Overwhelmed by depression, he moved to the West Coast to live with his mother and worked at unskilled jobs. Diabetes complicated his emotional struggles, with blood glucose control fluctuating wildly and ranging from episodes of ketoacidosis that required hospitalization to severe hypoglycemic events that resulted in car crashes. Depression complicated his diabetes management, and after a hypoglycemia-related auto accident in which he ran over several pedestrians, he decided to stop working and was approved for social security because of psychiatric disability.

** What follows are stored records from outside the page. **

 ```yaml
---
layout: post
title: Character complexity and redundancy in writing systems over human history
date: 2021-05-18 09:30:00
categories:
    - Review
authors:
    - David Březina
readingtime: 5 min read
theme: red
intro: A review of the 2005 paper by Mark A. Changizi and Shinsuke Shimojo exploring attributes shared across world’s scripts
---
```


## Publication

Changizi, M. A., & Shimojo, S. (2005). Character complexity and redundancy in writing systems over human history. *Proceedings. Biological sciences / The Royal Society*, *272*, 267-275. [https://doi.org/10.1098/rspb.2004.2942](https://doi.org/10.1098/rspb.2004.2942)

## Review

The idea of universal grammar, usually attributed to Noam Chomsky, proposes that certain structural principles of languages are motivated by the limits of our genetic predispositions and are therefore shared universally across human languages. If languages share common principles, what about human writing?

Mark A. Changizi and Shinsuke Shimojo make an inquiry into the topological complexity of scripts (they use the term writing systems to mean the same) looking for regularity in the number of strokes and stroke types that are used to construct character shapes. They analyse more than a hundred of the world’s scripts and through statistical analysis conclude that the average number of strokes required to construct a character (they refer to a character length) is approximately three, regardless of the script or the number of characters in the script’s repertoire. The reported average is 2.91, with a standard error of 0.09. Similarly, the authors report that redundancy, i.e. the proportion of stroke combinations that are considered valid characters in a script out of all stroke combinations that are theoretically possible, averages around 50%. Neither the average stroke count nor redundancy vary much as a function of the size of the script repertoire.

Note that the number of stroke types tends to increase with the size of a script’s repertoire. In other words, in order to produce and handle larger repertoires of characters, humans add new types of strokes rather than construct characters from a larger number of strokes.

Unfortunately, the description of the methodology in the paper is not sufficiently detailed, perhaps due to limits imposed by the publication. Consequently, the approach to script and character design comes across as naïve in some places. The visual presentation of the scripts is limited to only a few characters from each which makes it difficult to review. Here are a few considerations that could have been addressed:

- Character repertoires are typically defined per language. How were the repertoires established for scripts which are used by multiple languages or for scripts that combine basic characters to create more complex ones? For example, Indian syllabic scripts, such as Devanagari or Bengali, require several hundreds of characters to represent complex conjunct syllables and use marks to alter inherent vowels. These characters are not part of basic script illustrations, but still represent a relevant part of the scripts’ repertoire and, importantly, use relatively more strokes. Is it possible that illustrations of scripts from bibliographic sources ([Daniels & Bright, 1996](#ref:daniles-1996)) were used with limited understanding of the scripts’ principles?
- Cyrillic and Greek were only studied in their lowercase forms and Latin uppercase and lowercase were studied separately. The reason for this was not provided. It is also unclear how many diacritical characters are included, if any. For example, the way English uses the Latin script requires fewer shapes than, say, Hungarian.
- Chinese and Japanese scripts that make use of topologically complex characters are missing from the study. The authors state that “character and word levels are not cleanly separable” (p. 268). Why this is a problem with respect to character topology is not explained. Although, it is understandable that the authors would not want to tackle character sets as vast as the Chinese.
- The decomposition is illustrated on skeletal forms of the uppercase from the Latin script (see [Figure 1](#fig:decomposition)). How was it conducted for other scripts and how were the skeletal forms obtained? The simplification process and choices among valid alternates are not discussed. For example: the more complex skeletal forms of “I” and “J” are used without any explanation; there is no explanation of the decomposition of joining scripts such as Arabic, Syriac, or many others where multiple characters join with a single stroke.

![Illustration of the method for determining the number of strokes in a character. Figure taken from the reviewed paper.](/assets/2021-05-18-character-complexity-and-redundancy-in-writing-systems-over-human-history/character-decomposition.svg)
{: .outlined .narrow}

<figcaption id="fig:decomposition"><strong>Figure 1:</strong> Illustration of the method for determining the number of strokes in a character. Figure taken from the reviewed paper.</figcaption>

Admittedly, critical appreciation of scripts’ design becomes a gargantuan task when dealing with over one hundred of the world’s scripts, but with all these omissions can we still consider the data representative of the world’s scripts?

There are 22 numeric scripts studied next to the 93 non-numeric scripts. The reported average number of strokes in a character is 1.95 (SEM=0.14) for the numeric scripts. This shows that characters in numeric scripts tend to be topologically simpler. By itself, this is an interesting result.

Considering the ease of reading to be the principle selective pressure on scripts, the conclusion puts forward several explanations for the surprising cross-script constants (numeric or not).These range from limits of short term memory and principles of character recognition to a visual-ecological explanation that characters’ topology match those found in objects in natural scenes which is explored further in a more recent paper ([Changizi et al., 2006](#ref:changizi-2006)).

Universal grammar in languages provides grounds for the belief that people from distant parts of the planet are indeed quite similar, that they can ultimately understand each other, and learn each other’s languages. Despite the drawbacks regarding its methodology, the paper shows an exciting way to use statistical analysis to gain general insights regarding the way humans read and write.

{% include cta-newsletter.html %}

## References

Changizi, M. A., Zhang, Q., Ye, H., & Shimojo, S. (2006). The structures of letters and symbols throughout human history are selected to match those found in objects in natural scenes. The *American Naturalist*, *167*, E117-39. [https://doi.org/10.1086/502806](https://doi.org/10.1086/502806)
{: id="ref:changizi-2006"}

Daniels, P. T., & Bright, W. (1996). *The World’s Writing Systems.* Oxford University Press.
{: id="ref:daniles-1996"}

He came to the East Coast in 1998 to briefly visit his younger brother and decided to stay. Although he still lives near his brother, he says they have had only sporadic contact since a falling out after Darron “passed out” during a severe hypoglycemic episode. In 2010, Darron got engaged, but his fiancée left him to marry the father of her child. He says he felt devastated by the loss of yet another woman who had “become everything” to him. Since then, he has withdrawn socially and does not leave his apartment unless it is necessary. He has trouble managing his money, keeping his apartment neat and orderly, taking medications on time, and maintaining any structure in his day.
Medical history
Darron punctually arrives at the correct hour but often on the wrong day for his medical appointments. He grapples with neuropathy, retinopathy, and unpredictable blood glucose levels. He monitors his blood glucose levels 8–12 times/day and tries to be careful about what he eats. He also has sleep apnea, and his sleep patterns are highly erratic. He frequently does not fall asleep until 4:00 a.m. and then may only be able to sleep for 2 hours. Often, he will then nap for several hours in the afternoon. He began continuous positive airway pressure treatment for his sleep problems in 2003 but did not tolerate treatment. He has switched to bilevel positive airway pressure (biPAP) within the last 18 months but only tolerates it for up to 3 hours each night. Additional diagnoses include hyperlipidemia, hypertension, atrial fibrillation, Meniere’s disease, tinnitus, and arthritis. His medication list includes atorvastatin, lisinopril, hydrochlorothiazide, warfarin, meclizine, and folic acid. He does not smoke and only rarely drinks alcohol. Only his paternal grandmother had diabetes.
Psychiatric history
Depression has plagued Darron since his diagnosis with diabetes. As noted earlier, his depression intensified after the deaths of his sister and father, but he did not descend into a suicidal mood until his wife died 10 years ago. Four years ago, he underwent electroconvulsive therapy (ECT), and although he continues to have occasional suicidal ideation, he has not made an attempt and has had no further psychiatric admissions. Both of his parents, his brother, and his sister suffered from depression. A maternal aunt suffered from dementia. His mother also struggled with alcohol abuse until her death from emphysema in 2004 at the age of 89. At the time of referral, he was taking fluoxetine, 40 mg, and venlafaxine, 37.5 mg, prescribed by a PMHNP.
Questions
1. Was Darron’s insulin overdose accidental or a suicide attempt based on clinical decision making you would invoke as a PMHNP?
2. What are the causes for his cognitive impairment?
3. How does his depression and cognitive problems affect his diabetes self-management?